**Data:**
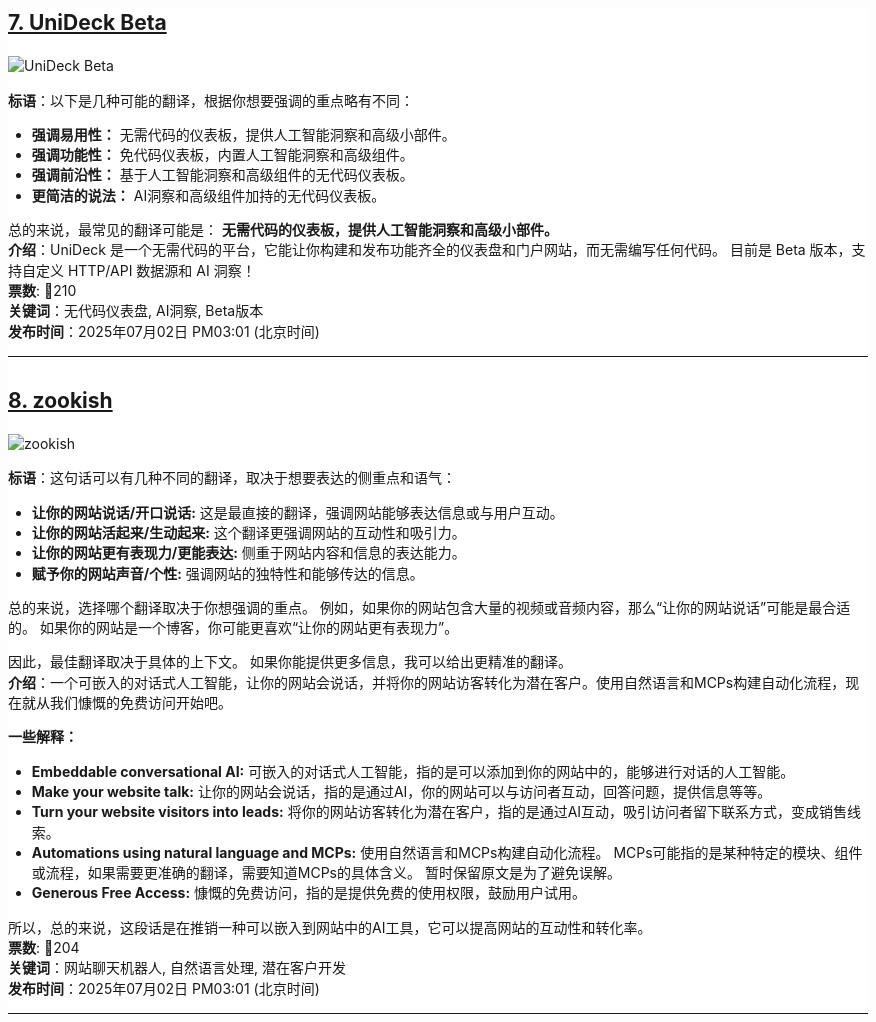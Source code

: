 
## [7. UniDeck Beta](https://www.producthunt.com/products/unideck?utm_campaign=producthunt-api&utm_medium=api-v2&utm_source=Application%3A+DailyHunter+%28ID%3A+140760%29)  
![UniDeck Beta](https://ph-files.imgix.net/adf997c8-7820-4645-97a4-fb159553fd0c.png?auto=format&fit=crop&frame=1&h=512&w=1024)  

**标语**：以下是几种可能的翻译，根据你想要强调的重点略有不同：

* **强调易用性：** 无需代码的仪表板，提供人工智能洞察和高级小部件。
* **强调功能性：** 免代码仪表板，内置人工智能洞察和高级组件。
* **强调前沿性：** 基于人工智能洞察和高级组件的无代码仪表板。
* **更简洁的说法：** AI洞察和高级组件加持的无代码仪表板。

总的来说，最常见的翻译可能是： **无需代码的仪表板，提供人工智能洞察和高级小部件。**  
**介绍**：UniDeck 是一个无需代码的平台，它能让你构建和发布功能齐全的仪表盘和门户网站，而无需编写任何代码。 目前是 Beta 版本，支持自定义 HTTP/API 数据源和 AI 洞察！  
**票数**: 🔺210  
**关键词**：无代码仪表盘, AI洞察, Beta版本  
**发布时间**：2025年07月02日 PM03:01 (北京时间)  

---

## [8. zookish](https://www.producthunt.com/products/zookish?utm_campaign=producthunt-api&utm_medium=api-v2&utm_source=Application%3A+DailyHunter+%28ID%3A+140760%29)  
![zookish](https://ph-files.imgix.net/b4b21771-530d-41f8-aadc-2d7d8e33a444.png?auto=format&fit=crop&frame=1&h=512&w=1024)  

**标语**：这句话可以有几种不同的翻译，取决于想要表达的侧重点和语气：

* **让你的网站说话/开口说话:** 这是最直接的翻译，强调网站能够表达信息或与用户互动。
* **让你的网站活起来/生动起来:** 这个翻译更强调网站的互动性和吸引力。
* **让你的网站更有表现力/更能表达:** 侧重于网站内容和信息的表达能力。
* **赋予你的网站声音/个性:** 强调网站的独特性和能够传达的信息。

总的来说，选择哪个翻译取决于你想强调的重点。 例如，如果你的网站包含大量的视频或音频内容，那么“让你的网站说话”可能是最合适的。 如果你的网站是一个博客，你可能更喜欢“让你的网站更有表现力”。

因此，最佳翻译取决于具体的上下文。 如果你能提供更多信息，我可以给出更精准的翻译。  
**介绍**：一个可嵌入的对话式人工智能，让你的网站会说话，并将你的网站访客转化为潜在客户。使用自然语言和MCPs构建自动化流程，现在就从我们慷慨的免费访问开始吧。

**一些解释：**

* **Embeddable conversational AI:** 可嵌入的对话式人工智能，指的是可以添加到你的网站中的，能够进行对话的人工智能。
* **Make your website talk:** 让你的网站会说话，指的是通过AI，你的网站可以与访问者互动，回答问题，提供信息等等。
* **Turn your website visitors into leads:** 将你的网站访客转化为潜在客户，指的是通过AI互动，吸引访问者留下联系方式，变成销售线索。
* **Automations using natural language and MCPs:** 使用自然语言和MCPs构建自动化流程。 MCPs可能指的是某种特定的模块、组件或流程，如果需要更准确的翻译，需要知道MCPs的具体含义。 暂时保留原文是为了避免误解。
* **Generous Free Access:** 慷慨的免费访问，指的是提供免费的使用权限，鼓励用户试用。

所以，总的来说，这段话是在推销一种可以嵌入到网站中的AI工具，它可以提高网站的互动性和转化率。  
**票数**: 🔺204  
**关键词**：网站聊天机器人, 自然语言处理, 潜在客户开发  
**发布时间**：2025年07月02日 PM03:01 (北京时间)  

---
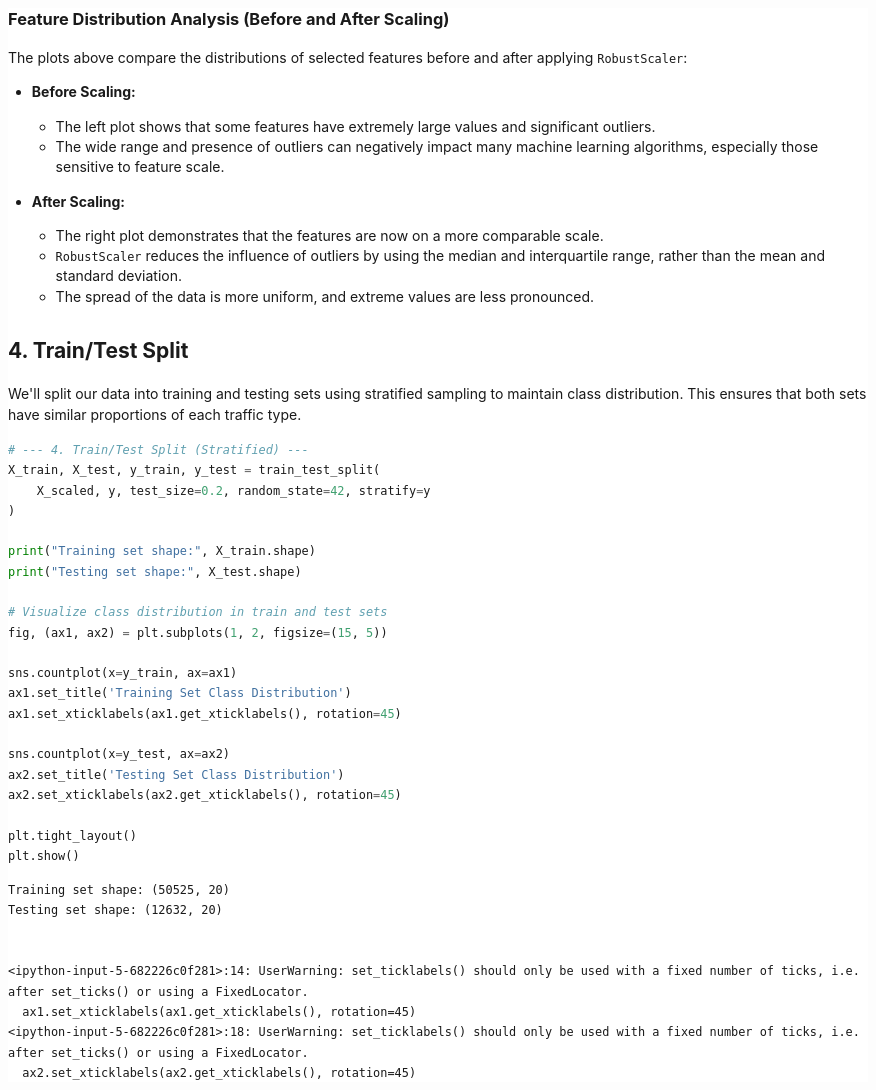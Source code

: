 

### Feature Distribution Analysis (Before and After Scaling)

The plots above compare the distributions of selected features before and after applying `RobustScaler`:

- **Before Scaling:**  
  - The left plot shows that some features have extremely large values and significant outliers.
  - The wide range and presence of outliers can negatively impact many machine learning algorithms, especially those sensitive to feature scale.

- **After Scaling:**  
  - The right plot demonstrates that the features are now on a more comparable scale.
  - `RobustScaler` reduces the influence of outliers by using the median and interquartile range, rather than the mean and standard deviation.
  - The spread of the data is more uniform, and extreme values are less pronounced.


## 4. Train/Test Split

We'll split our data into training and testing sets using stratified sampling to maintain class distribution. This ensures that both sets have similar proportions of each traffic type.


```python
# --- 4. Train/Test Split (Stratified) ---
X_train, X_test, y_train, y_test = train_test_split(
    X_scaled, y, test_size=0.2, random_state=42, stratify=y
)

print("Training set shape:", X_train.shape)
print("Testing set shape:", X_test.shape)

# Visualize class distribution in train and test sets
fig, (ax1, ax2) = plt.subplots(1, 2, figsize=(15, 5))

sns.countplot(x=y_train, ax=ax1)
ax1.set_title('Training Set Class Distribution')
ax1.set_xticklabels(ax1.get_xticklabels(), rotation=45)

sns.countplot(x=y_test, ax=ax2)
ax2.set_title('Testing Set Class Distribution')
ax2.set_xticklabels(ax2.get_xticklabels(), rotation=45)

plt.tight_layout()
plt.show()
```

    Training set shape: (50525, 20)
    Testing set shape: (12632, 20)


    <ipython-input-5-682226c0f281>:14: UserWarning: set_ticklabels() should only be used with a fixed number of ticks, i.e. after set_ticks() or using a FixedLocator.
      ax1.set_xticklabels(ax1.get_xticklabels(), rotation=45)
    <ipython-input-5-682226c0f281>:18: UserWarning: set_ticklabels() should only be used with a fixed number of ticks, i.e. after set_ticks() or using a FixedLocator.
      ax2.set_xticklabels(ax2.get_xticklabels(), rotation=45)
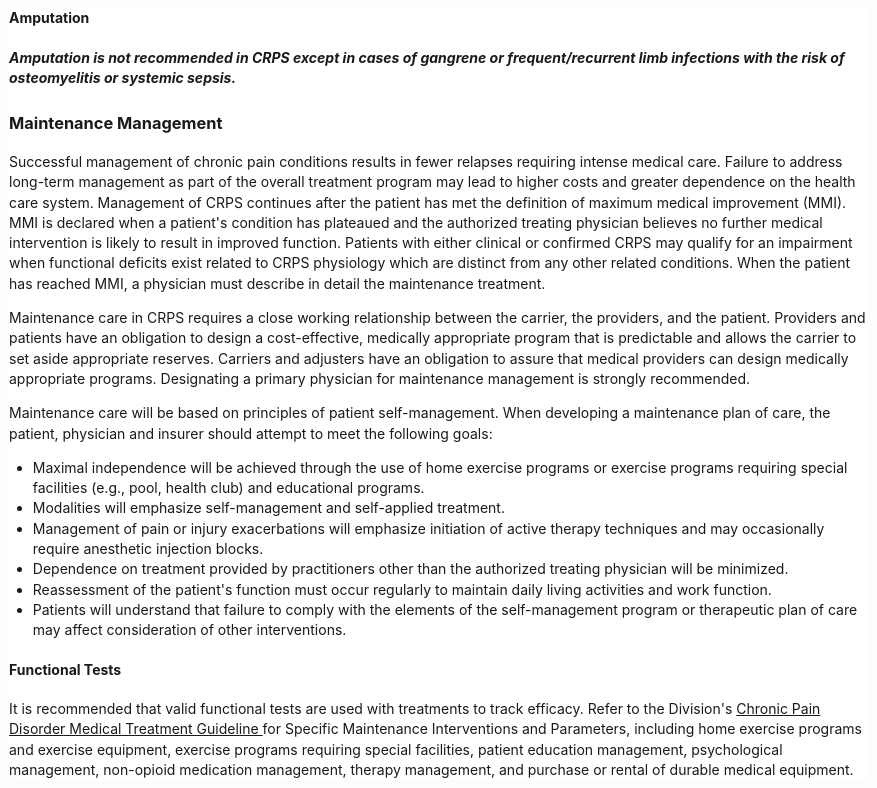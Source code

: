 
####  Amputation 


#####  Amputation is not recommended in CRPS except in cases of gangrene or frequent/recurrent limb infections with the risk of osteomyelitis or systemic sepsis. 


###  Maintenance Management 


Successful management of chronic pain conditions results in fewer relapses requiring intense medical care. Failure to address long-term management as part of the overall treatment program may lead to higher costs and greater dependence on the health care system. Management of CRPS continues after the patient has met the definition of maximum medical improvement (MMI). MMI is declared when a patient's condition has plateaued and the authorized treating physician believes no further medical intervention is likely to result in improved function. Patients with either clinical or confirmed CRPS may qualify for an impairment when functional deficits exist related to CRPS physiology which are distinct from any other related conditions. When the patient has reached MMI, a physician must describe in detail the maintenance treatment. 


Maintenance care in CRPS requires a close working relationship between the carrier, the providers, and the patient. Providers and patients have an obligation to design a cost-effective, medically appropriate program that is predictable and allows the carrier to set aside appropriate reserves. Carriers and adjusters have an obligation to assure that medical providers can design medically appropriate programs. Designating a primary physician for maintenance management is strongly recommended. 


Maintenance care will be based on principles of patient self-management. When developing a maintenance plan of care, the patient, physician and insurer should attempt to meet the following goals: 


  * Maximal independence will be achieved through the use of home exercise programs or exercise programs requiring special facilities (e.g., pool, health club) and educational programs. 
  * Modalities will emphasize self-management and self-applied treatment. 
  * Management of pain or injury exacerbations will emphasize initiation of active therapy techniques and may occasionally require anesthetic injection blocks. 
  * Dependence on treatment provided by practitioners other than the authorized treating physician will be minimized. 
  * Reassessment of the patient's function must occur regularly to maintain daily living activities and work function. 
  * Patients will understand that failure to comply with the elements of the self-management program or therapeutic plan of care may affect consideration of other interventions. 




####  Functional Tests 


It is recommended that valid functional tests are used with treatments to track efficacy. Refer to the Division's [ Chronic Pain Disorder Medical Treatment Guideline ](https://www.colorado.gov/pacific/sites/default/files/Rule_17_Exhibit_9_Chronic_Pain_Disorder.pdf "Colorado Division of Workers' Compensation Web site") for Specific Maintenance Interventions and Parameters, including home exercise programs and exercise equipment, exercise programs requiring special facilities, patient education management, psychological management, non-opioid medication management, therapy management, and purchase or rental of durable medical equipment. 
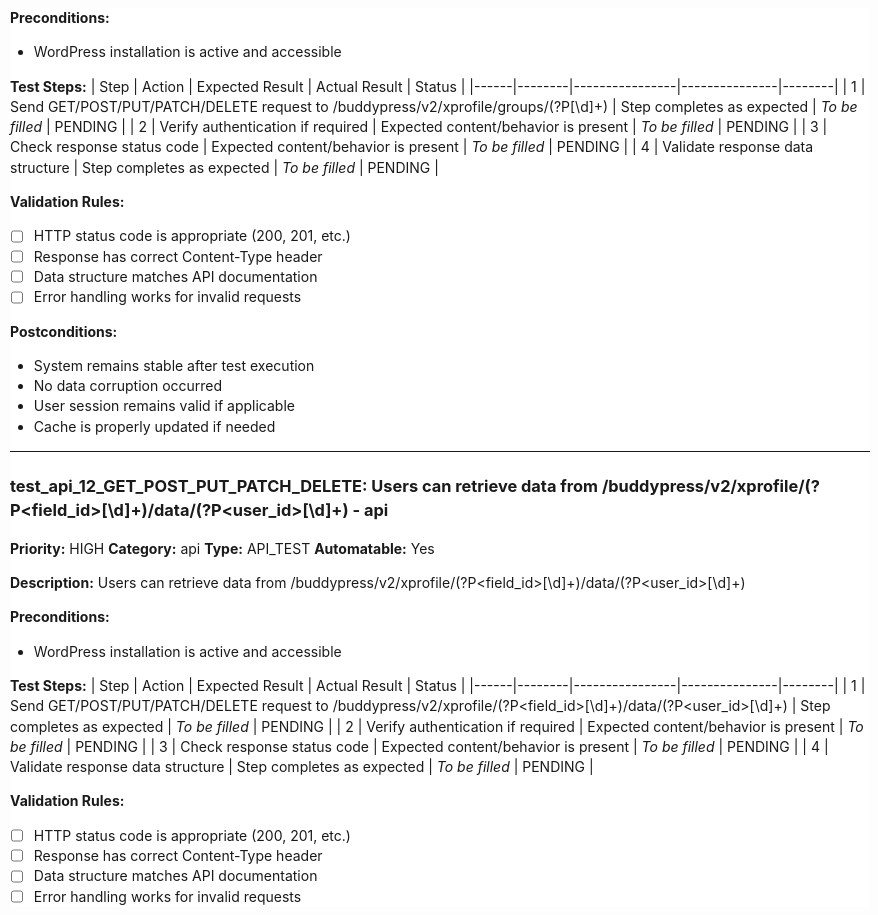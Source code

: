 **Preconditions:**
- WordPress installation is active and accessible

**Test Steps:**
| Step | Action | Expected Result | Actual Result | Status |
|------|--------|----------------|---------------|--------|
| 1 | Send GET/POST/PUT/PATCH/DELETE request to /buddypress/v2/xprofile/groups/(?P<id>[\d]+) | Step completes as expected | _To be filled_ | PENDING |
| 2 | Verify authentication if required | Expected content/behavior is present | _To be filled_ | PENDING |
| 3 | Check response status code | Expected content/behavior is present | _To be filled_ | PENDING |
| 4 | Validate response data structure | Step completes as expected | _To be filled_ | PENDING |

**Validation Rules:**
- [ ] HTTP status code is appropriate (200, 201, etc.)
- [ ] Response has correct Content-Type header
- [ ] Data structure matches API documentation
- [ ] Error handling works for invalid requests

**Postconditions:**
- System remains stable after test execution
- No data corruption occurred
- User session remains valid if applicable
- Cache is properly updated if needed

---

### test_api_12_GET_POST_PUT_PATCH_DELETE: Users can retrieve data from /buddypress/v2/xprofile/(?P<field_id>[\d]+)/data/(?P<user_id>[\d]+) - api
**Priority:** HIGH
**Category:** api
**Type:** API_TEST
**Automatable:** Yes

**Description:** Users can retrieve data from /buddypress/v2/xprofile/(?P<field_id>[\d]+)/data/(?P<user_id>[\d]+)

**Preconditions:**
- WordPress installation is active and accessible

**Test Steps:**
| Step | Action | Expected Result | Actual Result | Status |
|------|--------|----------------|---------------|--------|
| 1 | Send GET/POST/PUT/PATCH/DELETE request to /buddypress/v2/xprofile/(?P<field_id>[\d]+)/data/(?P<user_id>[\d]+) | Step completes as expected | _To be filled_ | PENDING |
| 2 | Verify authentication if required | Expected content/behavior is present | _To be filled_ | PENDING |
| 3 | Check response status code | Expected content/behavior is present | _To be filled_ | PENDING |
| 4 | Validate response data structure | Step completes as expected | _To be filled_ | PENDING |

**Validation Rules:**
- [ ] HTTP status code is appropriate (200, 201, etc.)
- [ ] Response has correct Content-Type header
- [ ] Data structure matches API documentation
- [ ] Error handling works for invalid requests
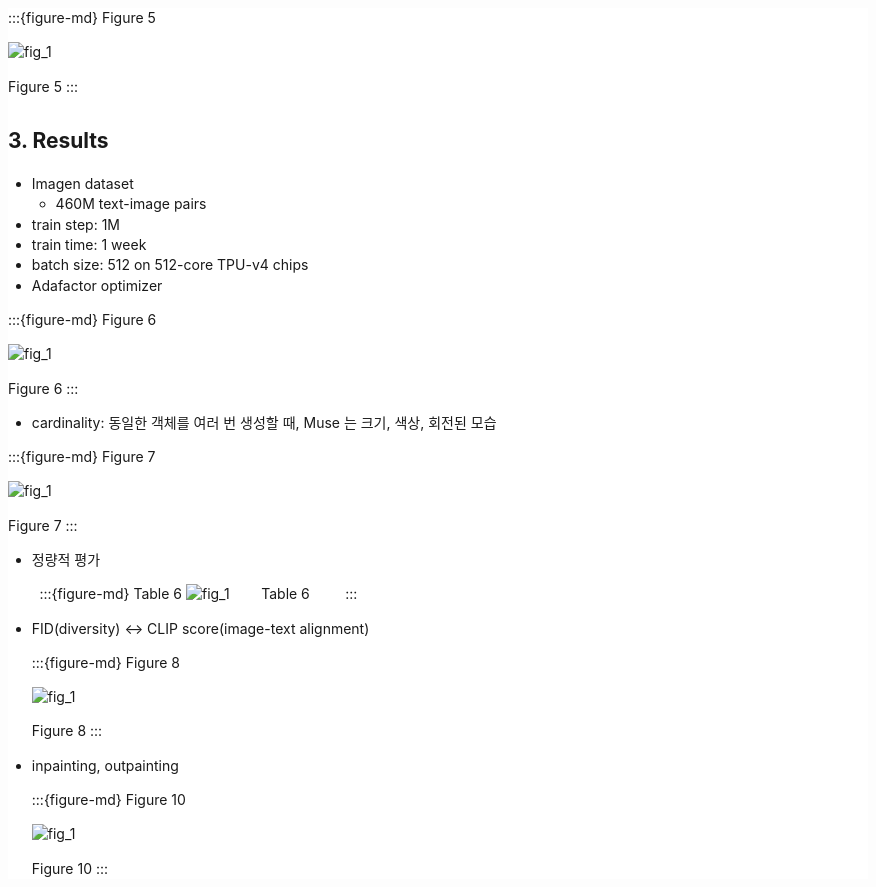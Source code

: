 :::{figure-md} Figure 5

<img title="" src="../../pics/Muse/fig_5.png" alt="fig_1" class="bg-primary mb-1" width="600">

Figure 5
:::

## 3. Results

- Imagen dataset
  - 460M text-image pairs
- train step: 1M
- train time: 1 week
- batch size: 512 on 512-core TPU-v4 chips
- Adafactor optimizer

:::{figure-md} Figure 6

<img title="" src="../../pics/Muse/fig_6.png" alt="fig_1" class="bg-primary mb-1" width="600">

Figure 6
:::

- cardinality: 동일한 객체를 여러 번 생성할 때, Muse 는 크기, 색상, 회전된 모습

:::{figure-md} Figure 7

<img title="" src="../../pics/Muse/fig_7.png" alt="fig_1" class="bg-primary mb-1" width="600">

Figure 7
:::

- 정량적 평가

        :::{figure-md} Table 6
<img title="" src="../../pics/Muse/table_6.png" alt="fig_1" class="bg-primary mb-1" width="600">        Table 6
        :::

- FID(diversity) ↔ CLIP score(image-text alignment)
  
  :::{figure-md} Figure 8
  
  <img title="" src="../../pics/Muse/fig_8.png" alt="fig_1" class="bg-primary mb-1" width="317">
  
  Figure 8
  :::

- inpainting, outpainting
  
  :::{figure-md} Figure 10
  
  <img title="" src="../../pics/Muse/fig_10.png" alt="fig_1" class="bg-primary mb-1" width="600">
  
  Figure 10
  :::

**The problem:** Check every line of the records, and copy the ones that hold the word "Amputation".

**Answer for this exercise:**
####  Amputation 
#####  Amputation is not recommended in CRPS except in cases of gangrene or frequent/recurrent limb infections with the risk of osteomyelitis or systemic sepsis. 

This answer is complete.